I wish I had the option to not be a part of this celebration of yours.
Sadly, we’re in this together.
As a kid, I used to look upto you.
I admired this one quality you had and no one else did, to celebrate, dance, enjoy.
Although, as I’m growing up to be a rather rational human being, it turns out that kid in me is now disappointed.
I don’t have anything against you.
Or your religion. Or your God. Or your Dhols. Or your Firecrackers. Or your dance.
Or your ‘religious’ choice of Bollywood music.
Or even ‘your religious excuse’ to consume alcohol, for that matter.
I respect you and all of these things, from the bottom of my heart.
However, I fail to understand you.
I fail to comprehend your definition of ‘festival’.
I wouldn’t have ever spoken out to you though, I wouldn’t have bothered you during these 10 days even once, if it wasn’t for my sister.
And perhaps, many more sisters, grandparents, brothers, parents.
It’s been 10 days since my sister hasn’t gone to school.

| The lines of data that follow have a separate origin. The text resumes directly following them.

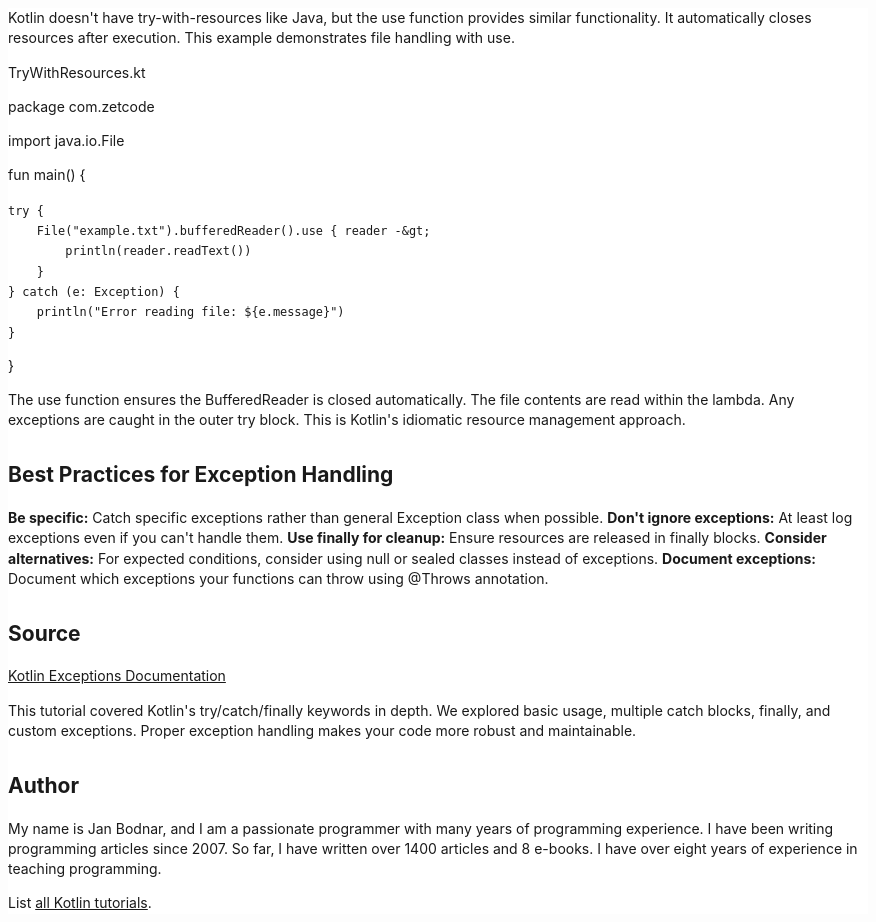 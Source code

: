 Kotlin doesn't have try-with-resources like Java, but the use
function provides similar functionality. It automatically closes resources after
execution. This example demonstrates file handling with use.

TryWithResources.kt
  

package com.zetcode

import java.io.File

fun main() {

    try {
        File("example.txt").bufferedReader().use { reader -&gt;
            println(reader.readText())
        }
    } catch (e: Exception) {
        println("Error reading file: ${e.message}")
    }
}

The use function ensures the BufferedReader is closed
automatically. The file contents are read within the lambda. Any exceptions are
caught in the outer try block. This is Kotlin's idiomatic resource management
approach.

## Best Practices for Exception Handling

**Be specific:** Catch specific exceptions rather than general
Exception class when possible.
**Don't ignore exceptions:** At least log exceptions even if
you can't handle them.
**Use finally for cleanup:** Ensure resources are released in
finally blocks.
**Consider alternatives:** For expected conditions, consider
using null or sealed classes instead of exceptions.
**Document exceptions:** Document which exceptions your
functions can throw using @Throws annotation.

## Source

[Kotlin Exceptions Documentation](https://kotlinlang.org/docs/exceptions.html)

This tutorial covered Kotlin's try/catch/finally keywords in depth.
We explored basic usage, multiple catch blocks, finally, and custom exceptions.
Proper exception handling makes your code more robust and maintainable.

## Author

My name is Jan Bodnar, and I am a passionate programmer with many years of
programming experience. I have been writing programming articles since 2007. So
far, I have written over 1400 articles and 8 e-books. I have over eight years of
experience in teaching programming.

List [all Kotlin tutorials](/kotlin/).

It’s nothing critical though, but she might have stepped out of house only thrice in the past 10 days.
Either to visit clinics or enjoy her favourite coffee at Starbucks.
As an elder brother, I am really worried about her.
Her exams are coming up and I doubt she’s even aware of the entire syllabus.
But what worries me more is you and how inconsiderate you have become since the past few days.
I wish she had the option to choose to be a part of your celebration or not.
I wish I had the option.
I wish everyone had the option.
It crumbles me when I see her night after night helplessly putting her tiny little hands over her ears to make an individual decision to refuse to be a part of this, but she has been failing.
And every night I hope that her efforts will succeed tonight.
And I pray. I pray to my God.
You see, my god is a bit different from yours, he is a bit more sane when it comes to festivals.
He is way more rational when it comes to religion.
My God is very different from the God you worship.
Or perhaps, the God you have been worshipping since centuries.
The God you worship, demands an entry with the loudest of possible noise that can be created in a neighbourhood (and mind you ‘noise’ and not music) and demands an exit in a similar fashion.
I fail to understand you and your God and I wish to believe this God of yours doesn’t exist in the real world and is rather a figurine of your imagination.
And I hope I’m right
Because Dear Religious Extrovert, if there exists a place and which you claim to know of, where this God of yours resides.
Make sure you give him my message as I’m not aware of a possible way to communicate with him.
I’ve tried Mandirs, Gurudwaras, Dargahs, Churches. And I still haven’t received a response.
Perhaps, he might respond to you.
Make sure you tell him, I sent him love and best wishes and may God bless him. My God, Bless him.
Dear Religious Extrovert and his non-existent God, thank you for making our lives much more fun and entertaining for 10 days every year and while you continue to celebrate and devote on roads through dance and noise and firecrackers, I choose not to be a part of your celebration and I hope to make you more considerate, the next time your sister falls ill.
A Sane Human Being.
Simar’s poem is an ode to the way that religion has taken over public discourse. His discomfort with the dhoom-dhaam with which festivals & Gods are celebrated is palpable, both on the surface of the poem, and through further readings. He ends with a profession of atheism, leading the reader to believe that the way that religion is another excuse to make noise, get drunk, and to destroy the inherently monist and inward looking aspects of religion.